Agnes Martin

Hey, you’se, d’ere givin’ out cult-cha ovah d’ere

Boy, I sure have changed my mind about culture.

It’s fantastic.

I didn’t get much culture in the neighborhood where I grew up in the Bronx.

There was one time. My neighbor had bitten my forearm.

It was my fault, really. I’d moved my hand too suddenly and too close to his mouth.

Anyway, he broke the skin and my mom had to drive me to Montefiore Medical Center, with my hand dangling off my forearm by a single tendon.

The ER nurse injected me with a bacterial toxoid to prevent tetanus, then scooted me on home.

Technically speaking, then, it is possible to benefit from culture in the Bronx.

The overwhelming memory I have of the Bronx, however, is not so optimistic. The Bronx was a giant, graffiti-covered subway train grinding along the elevated tracks above houses made of burned-out cars held together by dried dog shit.

And that was hoity-toity Riverdale.

People around Castle Hill generally couldn’t afford dog shit.

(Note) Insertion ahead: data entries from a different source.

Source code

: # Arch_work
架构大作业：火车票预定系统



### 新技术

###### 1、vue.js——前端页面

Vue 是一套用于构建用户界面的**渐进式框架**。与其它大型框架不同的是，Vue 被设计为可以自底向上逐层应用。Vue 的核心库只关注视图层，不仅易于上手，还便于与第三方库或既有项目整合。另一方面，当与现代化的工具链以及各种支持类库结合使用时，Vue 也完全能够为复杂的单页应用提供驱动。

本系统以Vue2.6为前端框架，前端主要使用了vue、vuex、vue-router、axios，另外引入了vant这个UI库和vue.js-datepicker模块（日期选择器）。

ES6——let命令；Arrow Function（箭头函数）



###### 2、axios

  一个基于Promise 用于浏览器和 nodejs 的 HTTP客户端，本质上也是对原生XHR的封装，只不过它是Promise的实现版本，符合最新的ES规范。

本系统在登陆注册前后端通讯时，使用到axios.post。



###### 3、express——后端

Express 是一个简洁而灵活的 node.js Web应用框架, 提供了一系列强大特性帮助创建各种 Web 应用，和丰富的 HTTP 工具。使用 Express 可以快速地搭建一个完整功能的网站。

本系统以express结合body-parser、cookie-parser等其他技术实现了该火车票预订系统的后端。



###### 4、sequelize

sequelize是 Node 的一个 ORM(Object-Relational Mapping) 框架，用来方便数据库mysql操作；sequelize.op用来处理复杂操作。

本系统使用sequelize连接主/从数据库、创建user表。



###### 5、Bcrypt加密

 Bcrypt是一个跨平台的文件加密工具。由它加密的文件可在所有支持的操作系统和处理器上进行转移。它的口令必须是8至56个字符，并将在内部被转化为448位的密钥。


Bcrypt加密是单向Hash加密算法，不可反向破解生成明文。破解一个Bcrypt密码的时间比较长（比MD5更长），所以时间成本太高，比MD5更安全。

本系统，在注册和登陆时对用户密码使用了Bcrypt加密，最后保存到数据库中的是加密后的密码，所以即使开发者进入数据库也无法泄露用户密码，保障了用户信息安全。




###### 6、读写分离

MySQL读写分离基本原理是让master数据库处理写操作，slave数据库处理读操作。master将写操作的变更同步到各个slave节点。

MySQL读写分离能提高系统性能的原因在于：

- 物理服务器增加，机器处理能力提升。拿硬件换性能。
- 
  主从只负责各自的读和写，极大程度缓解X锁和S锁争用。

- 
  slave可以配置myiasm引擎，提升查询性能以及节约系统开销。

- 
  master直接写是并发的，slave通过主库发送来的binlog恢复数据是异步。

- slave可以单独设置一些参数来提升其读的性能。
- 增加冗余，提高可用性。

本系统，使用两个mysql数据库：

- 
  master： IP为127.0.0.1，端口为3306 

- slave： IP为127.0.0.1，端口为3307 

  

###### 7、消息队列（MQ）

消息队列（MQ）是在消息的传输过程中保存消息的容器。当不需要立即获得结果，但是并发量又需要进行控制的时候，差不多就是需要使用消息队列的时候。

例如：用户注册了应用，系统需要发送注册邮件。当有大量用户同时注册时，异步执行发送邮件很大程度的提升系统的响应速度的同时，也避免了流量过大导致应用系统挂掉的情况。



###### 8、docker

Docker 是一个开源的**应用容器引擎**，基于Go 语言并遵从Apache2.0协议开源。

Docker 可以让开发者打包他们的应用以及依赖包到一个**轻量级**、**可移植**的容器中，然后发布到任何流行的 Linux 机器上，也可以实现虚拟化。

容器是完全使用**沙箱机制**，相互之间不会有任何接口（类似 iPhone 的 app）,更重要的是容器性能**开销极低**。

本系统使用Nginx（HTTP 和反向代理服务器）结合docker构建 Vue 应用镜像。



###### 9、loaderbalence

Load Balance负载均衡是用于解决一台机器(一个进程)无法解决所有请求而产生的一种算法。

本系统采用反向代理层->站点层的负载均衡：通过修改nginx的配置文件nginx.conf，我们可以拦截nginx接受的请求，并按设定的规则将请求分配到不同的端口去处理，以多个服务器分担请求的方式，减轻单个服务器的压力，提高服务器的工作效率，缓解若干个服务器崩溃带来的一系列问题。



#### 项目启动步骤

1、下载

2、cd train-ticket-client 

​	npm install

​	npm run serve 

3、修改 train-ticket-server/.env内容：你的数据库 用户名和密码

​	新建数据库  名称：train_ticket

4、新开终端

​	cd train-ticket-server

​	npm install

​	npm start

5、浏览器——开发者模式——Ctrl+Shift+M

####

People in such circumstances have inspired people like the Rockerfellars, Carnegies, and Michael Ovitz to subscribe to Noblesse Oblige: the bestowing of the fruits of private wealth upon the commonwealth to enrich and enlighten the public, by rubbing our faces in it.

Thanks to Noblesse Oblige, the Metropolitan Museum of Art in Manhattan offered free drawing classes to city high school students.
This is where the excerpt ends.